Sentry Destination

Destination Info
Components
Connection Modes
Device-mode Cloud-mode
Web Web
Mobile Mobile
Server Server

Sentry is open-source error tracking that helps developers monitor and fix crashes in real time. Iterate continuously. Boost efficiency. Improve user experience. The analytics.js Sentry Destination is open-source. You can browse the code on GitHub.

Getting Started

  1. From the Segment web app, click Catalog.
  2. Search for “Sentry” in the Catalog, select it, and choose which of your sources to connect the destination to.
  3. In the destination settings, enter your “Public DSN”.
  4. Segment automatically initializes Sentry with your “Public DSN” upon loading analytics.js.
  5. Sentry will automatically start tracking errors in your app’s JavaScript.

Identify

If you’re not familiar with the Segment Specs, take a look to understand what the Identify method does.

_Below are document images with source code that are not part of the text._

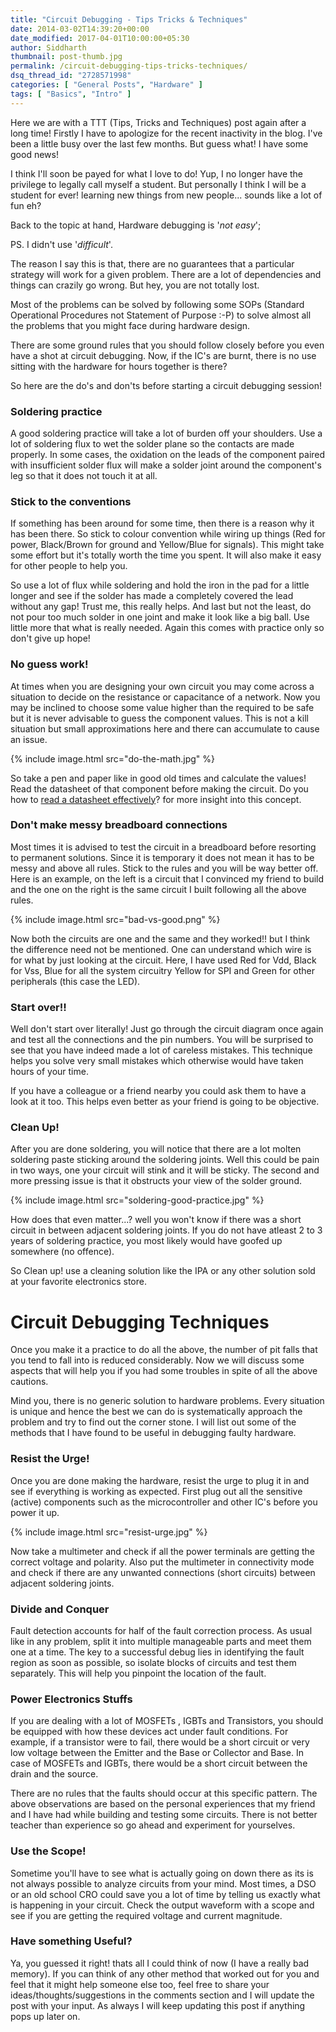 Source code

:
 ```yaml
---
title: "Circuit Debugging - Tips Tricks & Techniques"
date: 2014-03-02T14:39:20+00:00
date_modified: 2017-04-01T10:00:00+05:30
author: Siddharth
thumbnail: post-thumb.jpg
permalink: /circuit-debugging-tips-tricks-techniques/
dsq_thread_id: "2728571998"
categories: [ "General Posts", "Hardware" ]
tags: [ "Basics", "Intro" ]
---
```


Here we are with a TTT (Tips, Tricks and Techniques) post again after a long time! Firstly I have to apologize for the recent inactivity in the blog. I've been a little busy over the last few months. But guess what! I have some good news!

I think I'll soon be payed for what I love to do! Yup, I no longer have the privilege to legally call myself a student. But personally I think I will be a student for ever! learning new things from new people... sounds like a lot of fun eh?

Back to the topic at hand, Hardware debugging is '_not easy_';

PS. I didn't use '_difficult_'.

The reason I say this is that, there are no guarantees that a particular strategy will work for a given problem. There are a lot of dependencies and things can crazily go wrong. But hey, you are not totally lost.

Most of the problems can be solved by following some SOPs (Standard Operational Procedures not Statement of Purpose :-P) to solve almost all the problems that you might face during hardware design.

There are some ground rules that you should follow closely before you even have a shot at circuit debugging. Now, if the IC's are burnt, there is no use sitting with the hardware for hours together is there?

So here are the do's and don'ts before starting a circuit debugging session!

### **Soldering practice**

A good soldering practice will take a lot of burden off your shoulders. Use a lot of soldering flux to wet the solder plane so the contacts are made properly. In some cases, the oxidation on the leads of the component paired with insufficient solder flux will make a solder joint around the component's leg so that it does not touch it at all.

### **Stick to the conventions**

If something has been around for some time, then there is a reason why it has been there. So stick to colour convention while wiring up things (Red for power, Black/Brown for ground and Yellow/Blue for signals). This might take some effort but it's totally worth the time you spent. It will also make it easy for other people to help you.

So use a lot of flux while soldering and hold the iron in the pad for a little longer and see if the solder has made a completely covered the lead without any gap! Trust me, this really helps. And last but not the least, do not pour too much solder in one joint and make it look like a big ball. Use little more that what is really needed. Again this comes with practice only so don't give up hope!

### **No guess work!**

At times when you are designing your own circuit you may come across a situation to decide on the resistance or capacitance of a network. Now you may be inclined to choose some value higher than the required to be safe but it is never advisable to guess the component values. This is not a kill situation but small approximations here and there can accumulate to cause an issue.

{% include image.html src="do-the-math.jpg" %}

So take a pen and paper like in good old times and calculate the values! Read the datasheet of that component before making the circuit. Do you how to [read a datasheet effectively](/are-you-reading-the-datasheet/)? for more insight into this concept.

### **Don't make messy breadboard connections**

Most times it is advised to test the circuit in a breadboard before resorting to permanent solutions. Since it is temporary it does not mean it has to be messy and above all rules. Stick to the rules and you will be way better off. Here is an example, on the left is a circuit that I convinced my friend to build and the one on the right is the same circuit I built following all the above rules.

{% include image.html src="bad-vs-good.png" %}

Now both the circuits are one and the same and they worked!! but I think the difference need not be mentioned. One can understand which wire is for what by just looking at the circuit. Here, I have used Red for Vdd, Black for Vss, Blue for all the system circuitry Yellow for SPI and Green for other peripherals (this case the LED).

### **Start over!!**

Well don't start over literally! Just go through the circuit diagram once again and test all the connections and the pin numbers. You will be surprised to see that you have indeed made a lot of careless mistakes. This technique helps you solve very small mistakes which otherwise would have taken hours of your time.

If you have a colleague or a friend nearby you could ask them to have a look at it too. This helps even better as your friend is going to be objective.

### **Clean Up!**

After you are done soldering, you will notice that there are a lot molten soldering paste sticking around the soldering joints. Well this could be pain in two ways, one your circuit will stink and it will be sticky. The second and more pressing issue is that it obstructs your view of the solder ground.

{% include image.html src="soldering-good-practice.jpg" %}

How does that even matter...? well you won't know if there was a short circuit in between adjacent soldering joints. If you do not have atleast 2 to 3 years of soldering practice, you  most likely would have goofed up somewhere (no offence).

So Clean up! use a cleaning solution like the IPA or any other solution sold at your favorite electronics store.

# Circuit Debugging Techniques

Once you make it a practice to do all the above, the number of pit falls that you tend to fall into is reduced considerably. Now we will discuss some aspects that will help you if you had some troubles in spite of all the above cautions.

Mind you, there is no generic solution to hardware problems. Every situation is unique and hence the best we can do is systematically approach the problem and try to find out the corner stone. I will list out some of the methods that I have found to be useful in debugging faulty hardware.

### **Resist the Urge!**

Once you are done making the hardware, resist the urge to plug it in and see if everything is working as expected. First plug out all the sensitive (active) components such as the microcontroller and other IC's before you power it up.

{% include image.html src="resist-urge.jpg" %}

Now take a multimeter and check if all the power terminals are getting the correct voltage and polarity. Also put the multimeter in connectivity mode and check if there are any unwanted connections (short circuits) between adjacent soldering joints.

### **Divide and Conquer**

Fault detection accounts for half of the fault correction process. As usual like in any problem, split it into multiple manageable parts and meet them one at a time. The key to a successful debug lies in identifying the fault region as soon as possible, so isolate blocks of circuits and test them separately. This will help you pinpoint the location of the fault.

### **Power Electronics Stuffs**

If you are dealing with a lot of MOSFETs , IGBTs and Transistors, you should be equipped with how these devices act under fault conditions. For example, if a transistor were to fail, there would be a short circuit or very low voltage between the Emitter and the Base or Collector and Base. In case of MOSFETs and IGBTs, there would be a short circuit between the drain and the source.

There are no rules that the faults should occur at this specific pattern. The above observations are based on the personal experiences that my friend and I have had while building and testing some circuits. There is not better teacher than experience so go ahead and experiment for yourselves.

### **Use the Scope!**

Sometime you'll have to see what is actually going on down there as its is not always possible to analyze circuits from your mind. Most times, a DSO or an old school CRO could save you a lot of time by telling us exactly what is happening in your circuit. Check the output waveform with a scope and see if you are getting the required voltage and current magnitude.

### Have something Useful?

Ya, you guessed it right! thats all I could think of now (I have a really bad memory). If you can think of any other method that worked out for you and feel that it might help someone else too, feel free to share your ideas/thoughts/suggestions in the comments section and I will update the post with your input. As always I will keep updating this post if anything pops up later on.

An example call would look like:

analytics.identify('userId123');

When you call identify Segment calls Sentry.setUser by passing in the traits you provided. Segment maps the userId you provide as traits.id.

Troubleshooting

Since Sentry is an error tracking application, Segment needs to send something broken from the website to see the event appear in the Sentry dashboard. For example, firing the following error event from the web console, Sentry.captureException(new Error("Some error")); Segment can see the relevant event payload with the event_id information.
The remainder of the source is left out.